**Exercise objective:** Each record below should be reproduced as it is written, with pictures left out entirely.
----- Material shown -----
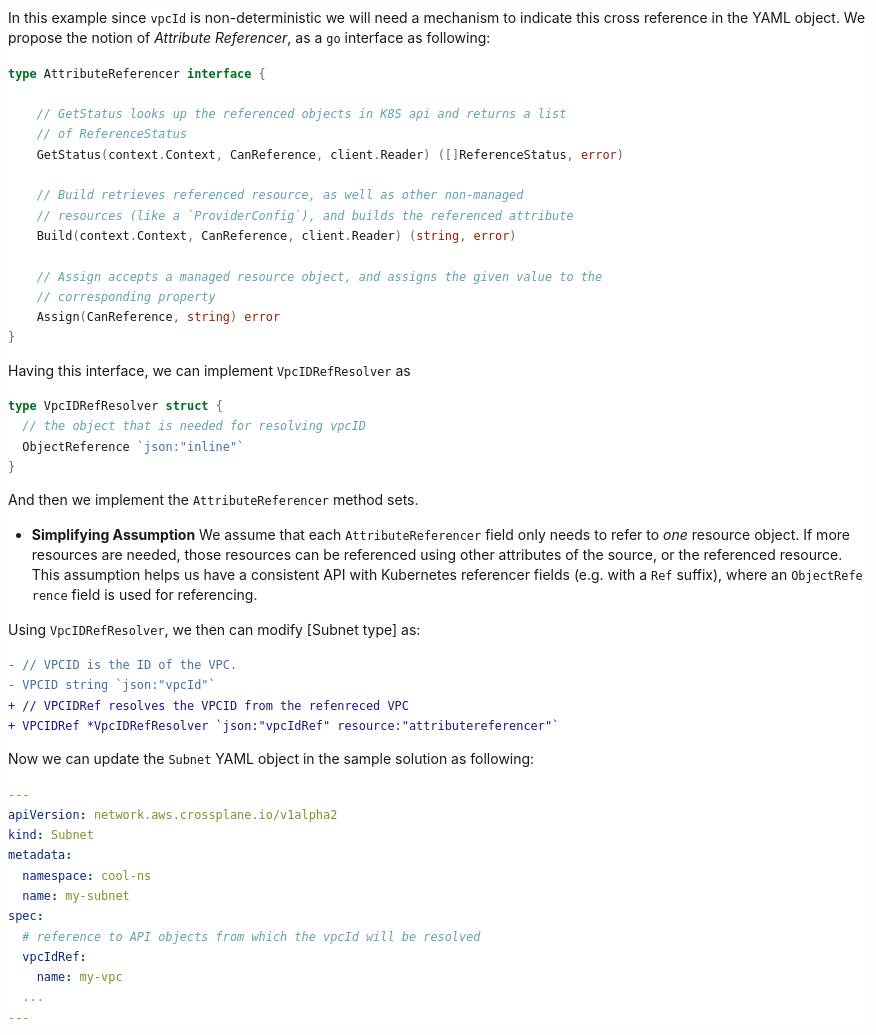 In this example since `vpcId` is non-deterministic we will need a mechanism to
indicate this cross reference in the YAML object. We propose the notion of
*Attribute Referencer*, as a `go` interface as following:

```go
type AttributeReferencer interface {

	// GetStatus looks up the referenced objects in K8S api and returns a list
	// of ReferenceStatus
	GetStatus(context.Context, CanReference, client.Reader) ([]ReferenceStatus, error)

	// Build retrieves referenced resource, as well as other non-managed
	// resources (like a `ProviderConfig`), and builds the referenced attribute
	Build(context.Context, CanReference, client.Reader) (string, error)

	// Assign accepts a managed resource object, and assigns the given value to the
	// corresponding property
	Assign(CanReference, string) error
}
```

Having this interface, we can implement `VpcIDRefResolver` as

```go
type VpcIDRefResolver struct {
  // the object that is needed for resolving vpcID
  ObjectReference `json:"inline"`
}
```

And then we implement the `AttributeReferencer` method sets.

* **Simplifying Assumption** We assume that each `AttributeReferencer` field
  only needs to refer to *one* resource object. If more resources are needed,
  those resources can be referenced using other attributes of the source, or the
  referenced resource. This assumption helps us have a consistent API with
  Kubernetes referencer fields (e.g. with a `Ref` suffix), where an
  `ObjectReference` field is used for referencing.


Using `VpcIDRefResolver`, we then can modify [Subnet type] as:

```diff
- // VPCID is the ID of the VPC.
- VPCID string `json:"vpcId"`
+ // VPCIDRef resolves the VPCID from the refenreced VPC
+ VPCIDRef *VpcIDRefResolver `json:"vpcIdRef" resource:"attributereferencer"`
```

Now we can update the `Subnet` YAML object in the sample solution as following:

```yaml
---
apiVersion: network.aws.crossplane.io/v1alpha2
kind: Subnet
metadata:
  namespace: cool-ns
  name: my-subnet
spec:
  # reference to API objects from which the vpcId will be resolved
  vpcIdRef:
    name: my-vpc
  ...
---
```


[gitops doc]: (https://www.weave.works/blog/what-is-gitops-really)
-----
**Task result:**
 In this example since `vpcId` is non-deterministic we will need a mechanism to
indicate this cross reference in the YAML object. We propose the notion of
*Attribute Referencer*, as a `go` interface as following:

```go
type AttributeReferencer interface {

	// GetStatus looks up the referenced objects in K8S api and returns a list
	// of ReferenceStatus
	GetStatus(context.Context, CanReference, client.Reader) ([]ReferenceStatus, error)

	// Build retrieves referenced resource, as well as other non-managed
	// resources (like a `ProviderConfig`), and builds the referenced attribute
	Build(context.Context, CanReference, client.Reader) (string, error)

	// Assign accepts a managed resource object, and assigns the given value to the
	// corresponding property
	Assign(CanReference, string) error
}
```

Having this interface, we can implement `VpcIDRefResolver` as

```go
type VpcIDRefResolver struct {
  // the object that is needed for resolving vpcID
  ObjectReference `json:"inline"`
}
```

And then we implement the `AttributeReferencer` method sets.

* **Simplifying Assumption** We assume that each `AttributeReferencer` field
  only needs to refer to *one* resource object. If more resources are needed,
  those resources can be referenced using other attributes of the source, or the
  referenced resource. This assumption helps us have a consistent API with
  Kubernetes referencer fields (e.g. with a `Ref` suffix), where an
  `ObjectReference` field is used for referencing.


Using `VpcIDRefResolver`, we then can modify [Subnet type] as:

```diff
- // VPCID is the ID of the VPC.
- VPCID string `json:"vpcId"`
+ // VPCIDRef resolves the VPCID from the refenreced VPC
+ VPCIDRef *VpcIDRefResolver `json:"vpcIdRef" resource:"attributereferencer"`
```

Now we can update the `Subnet` YAML object in the sample solution as following:

```yaml
---
apiVersion: network.aws.crossplane.io/v1alpha2
kind: Subnet
metadata:
  namespace: cool-ns
  name: my-subnet
spec:
  # reference to API objects from which the vpcId will be resolved
  vpcIdRef:
    name: my-vpc
  ...
---
```


[gitops doc]: (https://www.weave.works/blog/what-is-gitops-really)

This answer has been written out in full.